(Beginning of Data for processing)

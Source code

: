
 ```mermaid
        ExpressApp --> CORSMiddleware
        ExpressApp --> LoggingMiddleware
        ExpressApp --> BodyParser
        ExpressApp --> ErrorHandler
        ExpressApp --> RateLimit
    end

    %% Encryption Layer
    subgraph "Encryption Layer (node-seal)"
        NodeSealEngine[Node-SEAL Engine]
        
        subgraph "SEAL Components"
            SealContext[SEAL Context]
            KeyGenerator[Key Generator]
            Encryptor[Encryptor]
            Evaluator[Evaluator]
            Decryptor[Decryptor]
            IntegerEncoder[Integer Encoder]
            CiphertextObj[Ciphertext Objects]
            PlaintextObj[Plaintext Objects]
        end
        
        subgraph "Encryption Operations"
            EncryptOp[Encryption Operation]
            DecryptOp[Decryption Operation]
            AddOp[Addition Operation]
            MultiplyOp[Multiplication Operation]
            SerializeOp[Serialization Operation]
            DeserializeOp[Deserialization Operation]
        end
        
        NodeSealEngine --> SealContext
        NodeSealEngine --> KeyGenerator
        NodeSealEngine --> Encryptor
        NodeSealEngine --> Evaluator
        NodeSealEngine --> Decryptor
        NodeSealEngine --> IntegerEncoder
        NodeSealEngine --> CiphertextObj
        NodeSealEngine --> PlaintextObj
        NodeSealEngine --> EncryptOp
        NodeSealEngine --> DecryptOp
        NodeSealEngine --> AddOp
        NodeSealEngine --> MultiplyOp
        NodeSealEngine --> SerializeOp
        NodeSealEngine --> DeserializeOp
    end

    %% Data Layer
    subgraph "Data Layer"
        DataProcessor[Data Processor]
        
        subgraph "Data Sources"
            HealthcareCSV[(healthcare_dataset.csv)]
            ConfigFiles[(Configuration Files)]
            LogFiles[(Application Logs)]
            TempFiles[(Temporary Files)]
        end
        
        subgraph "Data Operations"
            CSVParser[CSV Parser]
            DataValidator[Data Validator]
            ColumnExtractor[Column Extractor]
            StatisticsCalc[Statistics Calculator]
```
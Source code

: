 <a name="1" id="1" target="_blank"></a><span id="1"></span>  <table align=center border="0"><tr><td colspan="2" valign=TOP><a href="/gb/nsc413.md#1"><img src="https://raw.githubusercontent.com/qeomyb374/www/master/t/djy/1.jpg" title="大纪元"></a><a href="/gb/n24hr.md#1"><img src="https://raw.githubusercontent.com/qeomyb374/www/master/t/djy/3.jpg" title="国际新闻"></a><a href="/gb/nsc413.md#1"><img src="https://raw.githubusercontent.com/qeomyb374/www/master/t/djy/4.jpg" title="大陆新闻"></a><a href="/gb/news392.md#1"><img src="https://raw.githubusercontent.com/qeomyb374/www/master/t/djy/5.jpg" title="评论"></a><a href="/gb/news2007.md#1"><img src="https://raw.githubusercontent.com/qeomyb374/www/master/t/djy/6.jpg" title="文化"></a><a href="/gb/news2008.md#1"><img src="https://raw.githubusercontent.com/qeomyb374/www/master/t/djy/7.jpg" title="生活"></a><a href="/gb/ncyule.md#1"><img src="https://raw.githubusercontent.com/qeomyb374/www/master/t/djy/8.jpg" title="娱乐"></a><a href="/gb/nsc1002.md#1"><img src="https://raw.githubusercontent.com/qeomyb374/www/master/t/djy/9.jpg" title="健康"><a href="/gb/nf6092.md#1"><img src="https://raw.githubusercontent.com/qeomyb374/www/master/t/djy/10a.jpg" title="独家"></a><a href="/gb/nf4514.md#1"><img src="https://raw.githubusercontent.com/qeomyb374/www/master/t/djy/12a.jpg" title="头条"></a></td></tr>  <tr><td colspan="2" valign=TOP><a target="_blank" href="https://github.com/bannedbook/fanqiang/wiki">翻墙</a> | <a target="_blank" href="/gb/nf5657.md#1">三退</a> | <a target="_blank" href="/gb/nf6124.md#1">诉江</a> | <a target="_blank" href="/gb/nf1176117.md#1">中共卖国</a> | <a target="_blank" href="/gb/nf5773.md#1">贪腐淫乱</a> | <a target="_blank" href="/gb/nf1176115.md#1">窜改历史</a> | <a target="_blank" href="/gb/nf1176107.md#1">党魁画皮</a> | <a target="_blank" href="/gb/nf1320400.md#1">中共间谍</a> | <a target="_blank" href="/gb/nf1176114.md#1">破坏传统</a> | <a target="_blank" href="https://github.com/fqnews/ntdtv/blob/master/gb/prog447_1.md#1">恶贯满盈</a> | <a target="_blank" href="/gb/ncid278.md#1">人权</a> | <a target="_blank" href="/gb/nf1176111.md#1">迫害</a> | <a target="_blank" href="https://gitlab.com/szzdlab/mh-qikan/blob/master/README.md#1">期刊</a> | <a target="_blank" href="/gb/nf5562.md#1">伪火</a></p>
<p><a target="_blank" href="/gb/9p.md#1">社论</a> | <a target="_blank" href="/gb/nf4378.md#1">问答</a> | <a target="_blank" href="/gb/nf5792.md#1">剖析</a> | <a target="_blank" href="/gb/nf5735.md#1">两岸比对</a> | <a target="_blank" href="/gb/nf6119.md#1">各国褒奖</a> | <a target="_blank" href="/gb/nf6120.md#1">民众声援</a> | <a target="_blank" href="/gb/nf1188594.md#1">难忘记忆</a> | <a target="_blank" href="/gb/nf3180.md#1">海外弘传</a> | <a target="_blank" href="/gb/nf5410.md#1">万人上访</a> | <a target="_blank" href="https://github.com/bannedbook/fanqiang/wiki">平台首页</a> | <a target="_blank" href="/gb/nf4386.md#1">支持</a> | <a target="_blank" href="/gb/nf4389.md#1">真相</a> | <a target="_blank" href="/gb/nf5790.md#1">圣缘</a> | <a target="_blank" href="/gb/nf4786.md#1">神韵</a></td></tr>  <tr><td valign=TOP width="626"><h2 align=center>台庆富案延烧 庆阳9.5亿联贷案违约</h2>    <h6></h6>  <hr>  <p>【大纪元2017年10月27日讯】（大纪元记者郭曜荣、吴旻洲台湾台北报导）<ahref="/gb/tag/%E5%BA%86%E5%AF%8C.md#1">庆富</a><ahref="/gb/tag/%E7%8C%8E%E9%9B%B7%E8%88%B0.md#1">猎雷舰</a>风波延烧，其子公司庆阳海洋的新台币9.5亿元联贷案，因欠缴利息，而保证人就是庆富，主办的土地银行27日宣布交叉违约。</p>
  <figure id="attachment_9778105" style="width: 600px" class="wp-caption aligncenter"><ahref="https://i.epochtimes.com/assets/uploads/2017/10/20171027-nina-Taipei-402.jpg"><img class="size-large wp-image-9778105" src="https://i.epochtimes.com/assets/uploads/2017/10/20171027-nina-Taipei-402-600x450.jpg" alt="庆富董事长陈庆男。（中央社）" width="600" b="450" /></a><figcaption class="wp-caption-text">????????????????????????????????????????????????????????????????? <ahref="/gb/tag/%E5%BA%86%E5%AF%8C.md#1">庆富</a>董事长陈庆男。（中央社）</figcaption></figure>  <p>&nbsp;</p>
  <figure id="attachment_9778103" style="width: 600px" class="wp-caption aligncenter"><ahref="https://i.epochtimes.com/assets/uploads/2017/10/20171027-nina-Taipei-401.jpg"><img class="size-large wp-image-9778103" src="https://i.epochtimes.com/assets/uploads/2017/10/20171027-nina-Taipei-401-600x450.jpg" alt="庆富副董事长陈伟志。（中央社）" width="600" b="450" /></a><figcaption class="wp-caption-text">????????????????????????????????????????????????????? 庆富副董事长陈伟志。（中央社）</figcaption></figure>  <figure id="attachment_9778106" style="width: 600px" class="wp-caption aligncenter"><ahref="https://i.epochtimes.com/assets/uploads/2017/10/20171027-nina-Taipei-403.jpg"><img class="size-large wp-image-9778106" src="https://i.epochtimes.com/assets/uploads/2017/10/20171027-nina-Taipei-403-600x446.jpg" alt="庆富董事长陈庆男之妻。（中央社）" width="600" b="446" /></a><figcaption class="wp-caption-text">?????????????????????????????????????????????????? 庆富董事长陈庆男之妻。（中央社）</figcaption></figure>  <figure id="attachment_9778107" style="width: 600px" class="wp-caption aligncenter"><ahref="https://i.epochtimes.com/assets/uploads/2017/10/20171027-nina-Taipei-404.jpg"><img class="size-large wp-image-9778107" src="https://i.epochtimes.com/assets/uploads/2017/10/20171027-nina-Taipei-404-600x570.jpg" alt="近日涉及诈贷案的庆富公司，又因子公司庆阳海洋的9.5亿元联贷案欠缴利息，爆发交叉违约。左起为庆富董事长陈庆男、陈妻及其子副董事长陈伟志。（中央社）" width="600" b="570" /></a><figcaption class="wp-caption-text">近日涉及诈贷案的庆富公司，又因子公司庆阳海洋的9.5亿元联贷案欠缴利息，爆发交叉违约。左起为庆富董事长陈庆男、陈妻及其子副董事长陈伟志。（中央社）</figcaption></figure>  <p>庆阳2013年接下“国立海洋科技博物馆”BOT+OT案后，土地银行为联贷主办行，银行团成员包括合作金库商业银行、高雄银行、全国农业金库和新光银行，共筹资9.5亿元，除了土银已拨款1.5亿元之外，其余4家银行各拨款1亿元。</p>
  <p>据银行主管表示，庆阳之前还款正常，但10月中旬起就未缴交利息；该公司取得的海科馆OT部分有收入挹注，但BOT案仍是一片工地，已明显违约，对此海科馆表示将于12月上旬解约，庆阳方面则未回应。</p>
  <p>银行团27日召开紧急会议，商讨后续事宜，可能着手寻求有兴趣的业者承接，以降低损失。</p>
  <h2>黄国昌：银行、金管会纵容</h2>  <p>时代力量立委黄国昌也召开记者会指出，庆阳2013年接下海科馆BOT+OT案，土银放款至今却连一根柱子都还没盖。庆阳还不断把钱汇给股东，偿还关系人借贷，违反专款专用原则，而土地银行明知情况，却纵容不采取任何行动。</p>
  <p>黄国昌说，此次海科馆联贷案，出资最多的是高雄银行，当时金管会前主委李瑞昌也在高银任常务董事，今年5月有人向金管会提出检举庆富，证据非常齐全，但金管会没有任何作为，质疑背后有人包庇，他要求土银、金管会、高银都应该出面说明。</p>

(End of Data for processing)

Exercise -> Only the lines from the one containing "<p>银行团27日召开紧急会" through the last line of the material should be returned, each one exactly as written.

Finished exercise ->
  <p>银行团27日召开紧急会议，商讨后续事宜，可能着手寻求有兴趣的业者承接，以降低损失。</p>
  <h2>黄国昌：银行、金管会纵容</h2>  <p>时代力量立委黄国昌也召开记者会指出，庆阳2013年接下海科馆BOT+OT案，土银放款至今却连一根柱子都还没盖。庆阳还不断把钱汇给股东，偿还关系人借贷，违反专款专用原则，而土地银行明知情况，却纵容不采取任何行动。</p>
  <p>黄国昌说，此次海科馆联贷案，出资最多的是高雄银行，当时金管会前主委李瑞昌也在高银任常务董事，今年5月有人向金管会提出检举庆富，证据非常齐全，但金管会没有任何作为，质疑背后有人包庇，他要求土银、金管会、高银都应该出面说明。</p>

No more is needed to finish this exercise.